▸ **What to produce**:
Copy the lines below exactly, starting at the one with "- n은 1 이상 100,000,000 이하인 자연수입니다." and ending at the one with "- **Details**: PyCharm", and leave out any picture.

▸ **Source material**:
--------------------------------------------------
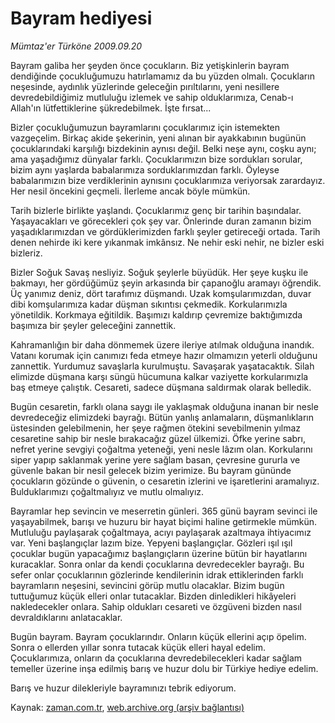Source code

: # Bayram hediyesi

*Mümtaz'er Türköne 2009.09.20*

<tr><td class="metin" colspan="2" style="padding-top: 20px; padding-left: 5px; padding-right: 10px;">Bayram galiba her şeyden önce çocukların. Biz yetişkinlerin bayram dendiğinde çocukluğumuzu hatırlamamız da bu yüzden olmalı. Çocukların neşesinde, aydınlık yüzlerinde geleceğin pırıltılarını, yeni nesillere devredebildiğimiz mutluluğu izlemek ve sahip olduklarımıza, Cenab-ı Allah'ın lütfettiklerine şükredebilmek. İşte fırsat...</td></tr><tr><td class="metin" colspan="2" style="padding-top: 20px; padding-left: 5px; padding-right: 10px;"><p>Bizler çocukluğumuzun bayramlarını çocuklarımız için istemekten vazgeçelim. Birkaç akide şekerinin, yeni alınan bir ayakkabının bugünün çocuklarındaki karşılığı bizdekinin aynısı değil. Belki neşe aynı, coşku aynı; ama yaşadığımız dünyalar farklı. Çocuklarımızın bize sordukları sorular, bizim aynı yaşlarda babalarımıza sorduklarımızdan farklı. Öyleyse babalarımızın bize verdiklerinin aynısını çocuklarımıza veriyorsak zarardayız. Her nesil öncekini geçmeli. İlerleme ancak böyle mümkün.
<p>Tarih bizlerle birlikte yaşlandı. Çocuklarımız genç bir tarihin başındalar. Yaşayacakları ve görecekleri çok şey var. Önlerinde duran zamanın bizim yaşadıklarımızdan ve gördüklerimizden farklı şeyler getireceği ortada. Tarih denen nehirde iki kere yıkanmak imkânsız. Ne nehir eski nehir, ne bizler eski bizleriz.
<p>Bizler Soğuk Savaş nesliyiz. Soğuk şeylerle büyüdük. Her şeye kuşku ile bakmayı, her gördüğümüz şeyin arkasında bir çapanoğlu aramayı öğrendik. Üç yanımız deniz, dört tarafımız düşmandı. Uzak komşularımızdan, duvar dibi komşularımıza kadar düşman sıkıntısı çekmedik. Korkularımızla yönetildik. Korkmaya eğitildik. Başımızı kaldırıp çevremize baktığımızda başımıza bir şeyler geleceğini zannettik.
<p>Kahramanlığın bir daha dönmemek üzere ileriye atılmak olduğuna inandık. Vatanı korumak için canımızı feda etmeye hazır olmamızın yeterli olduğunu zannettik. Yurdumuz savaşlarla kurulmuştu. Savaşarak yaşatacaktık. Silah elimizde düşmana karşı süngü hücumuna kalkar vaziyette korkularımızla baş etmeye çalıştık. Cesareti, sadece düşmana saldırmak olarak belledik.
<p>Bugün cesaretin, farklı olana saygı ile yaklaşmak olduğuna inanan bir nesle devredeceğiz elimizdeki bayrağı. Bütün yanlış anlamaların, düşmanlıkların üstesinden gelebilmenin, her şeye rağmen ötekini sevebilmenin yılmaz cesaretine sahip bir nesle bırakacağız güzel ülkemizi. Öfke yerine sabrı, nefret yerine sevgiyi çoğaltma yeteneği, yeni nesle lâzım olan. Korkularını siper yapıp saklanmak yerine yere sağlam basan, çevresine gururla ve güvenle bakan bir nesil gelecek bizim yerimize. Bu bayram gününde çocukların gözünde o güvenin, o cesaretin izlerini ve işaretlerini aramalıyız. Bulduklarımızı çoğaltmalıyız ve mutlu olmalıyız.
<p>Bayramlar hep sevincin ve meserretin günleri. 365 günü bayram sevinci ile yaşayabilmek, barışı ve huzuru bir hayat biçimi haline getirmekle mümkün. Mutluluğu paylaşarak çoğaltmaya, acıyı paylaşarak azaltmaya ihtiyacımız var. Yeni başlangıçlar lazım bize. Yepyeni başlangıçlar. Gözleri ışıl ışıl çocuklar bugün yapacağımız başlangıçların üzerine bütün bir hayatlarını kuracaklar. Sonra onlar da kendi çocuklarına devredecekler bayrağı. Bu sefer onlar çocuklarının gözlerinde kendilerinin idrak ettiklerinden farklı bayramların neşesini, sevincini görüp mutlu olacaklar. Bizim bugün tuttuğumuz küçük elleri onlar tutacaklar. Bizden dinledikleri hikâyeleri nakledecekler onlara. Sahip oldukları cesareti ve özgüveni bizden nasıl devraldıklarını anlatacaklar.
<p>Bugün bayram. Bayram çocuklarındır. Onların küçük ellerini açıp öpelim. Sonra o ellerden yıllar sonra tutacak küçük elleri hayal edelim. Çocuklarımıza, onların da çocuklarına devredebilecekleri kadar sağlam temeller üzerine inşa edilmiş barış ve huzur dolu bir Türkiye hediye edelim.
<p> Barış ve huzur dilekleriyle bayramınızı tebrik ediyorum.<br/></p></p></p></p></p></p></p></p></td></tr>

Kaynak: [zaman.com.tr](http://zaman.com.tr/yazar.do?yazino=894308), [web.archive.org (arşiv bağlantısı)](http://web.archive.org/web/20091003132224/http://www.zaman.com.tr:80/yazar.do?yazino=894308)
--------------------------------------------------
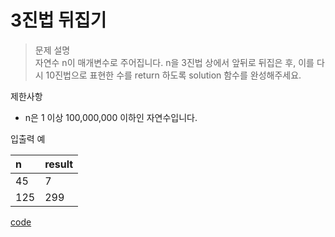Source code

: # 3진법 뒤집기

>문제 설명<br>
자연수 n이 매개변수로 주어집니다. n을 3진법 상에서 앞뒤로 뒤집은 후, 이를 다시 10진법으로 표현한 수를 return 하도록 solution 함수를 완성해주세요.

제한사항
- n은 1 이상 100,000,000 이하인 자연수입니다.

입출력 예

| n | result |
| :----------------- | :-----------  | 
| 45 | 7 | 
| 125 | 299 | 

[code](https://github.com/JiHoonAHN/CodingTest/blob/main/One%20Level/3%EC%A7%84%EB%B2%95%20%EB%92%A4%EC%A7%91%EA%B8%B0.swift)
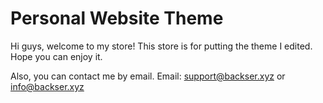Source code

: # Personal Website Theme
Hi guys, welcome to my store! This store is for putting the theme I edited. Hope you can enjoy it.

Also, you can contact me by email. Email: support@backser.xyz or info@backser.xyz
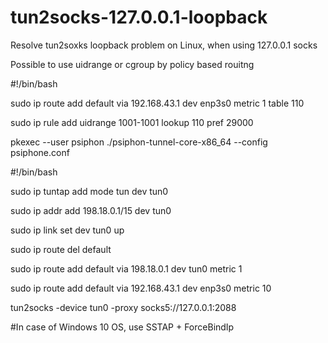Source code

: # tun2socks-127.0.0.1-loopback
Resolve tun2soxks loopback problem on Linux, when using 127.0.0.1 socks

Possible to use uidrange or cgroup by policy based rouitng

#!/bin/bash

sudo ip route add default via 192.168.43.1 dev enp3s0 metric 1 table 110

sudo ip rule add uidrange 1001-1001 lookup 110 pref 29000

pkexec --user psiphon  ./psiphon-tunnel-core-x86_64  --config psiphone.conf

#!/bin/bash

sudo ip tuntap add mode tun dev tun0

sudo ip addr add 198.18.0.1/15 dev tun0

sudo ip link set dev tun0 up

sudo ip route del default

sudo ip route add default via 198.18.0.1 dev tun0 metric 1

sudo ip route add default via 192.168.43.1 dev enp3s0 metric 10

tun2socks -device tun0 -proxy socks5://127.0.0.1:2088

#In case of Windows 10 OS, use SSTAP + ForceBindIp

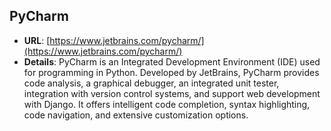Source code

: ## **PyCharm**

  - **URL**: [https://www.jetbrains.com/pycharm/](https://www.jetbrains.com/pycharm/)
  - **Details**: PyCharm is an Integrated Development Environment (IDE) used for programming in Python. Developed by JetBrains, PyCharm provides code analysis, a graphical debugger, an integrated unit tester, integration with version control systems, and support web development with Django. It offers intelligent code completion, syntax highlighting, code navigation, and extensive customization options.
--------------------------------------------------
▸ **Completed task**:
- n은 1 이상 100,000,000 이하인 자연수입니다.

입출력 예

| n | result |
| :----------------- | :-----------  | 
| 45 | 7 | 
| 125 | 299 | 

[code](https://github.com/JiHoonAHN/CodingTest/blob/main/One%20Level/3%EC%A7%84%EB%B2%95%20%EB%92%A4%EC%A7%91%EA%B8%B0.swift)
Source code

: # Personal Website Theme
Hi guys, welcome to my store! This store is for putting the theme I edited. Hope you can enjoy it.

Also, you can contact me by email. Email: support@backser.xyz or info@backser.xyz
Source code

: # tun2socks-127.0.0.1-loopback
Resolve tun2soxks loopback problem on Linux, when using 127.0.0.1 socks

Possible to use uidrange or cgroup by policy based rouitng

#!/bin/bash

sudo ip route add default via 192.168.43.1 dev enp3s0 metric 1 table 110

sudo ip rule add uidrange 1001-1001 lookup 110 pref 29000

pkexec --user psiphon  ./psiphon-tunnel-core-x86_64  --config psiphone.conf

#!/bin/bash

sudo ip tuntap add mode tun dev tun0

sudo ip addr add 198.18.0.1/15 dev tun0

sudo ip link set dev tun0 up

sudo ip route del default

sudo ip route add default via 198.18.0.1 dev tun0 metric 1

sudo ip route add default via 192.168.43.1 dev enp3s0 metric 10

tun2socks -device tun0 -proxy socks5://127.0.0.1:2088

#In case of Windows 10 OS, use SSTAP + ForceBindIp

Source code

: ## **PyCharm**

  - **URL**: [https://www.jetbrains.com/pycharm/](https://www.jetbrains.com/pycharm/)
  - **Details**: PyCharm is an Integrated Development Environment (IDE) used for programming in Python. Developed by JetBrains, PyCharm provides code analysis, a graphical debugger, an integrated unit tester, integration with version control systems, and support web development with Django. It offers intelligent code completion, syntax highlighting, code navigation, and extensive customization options.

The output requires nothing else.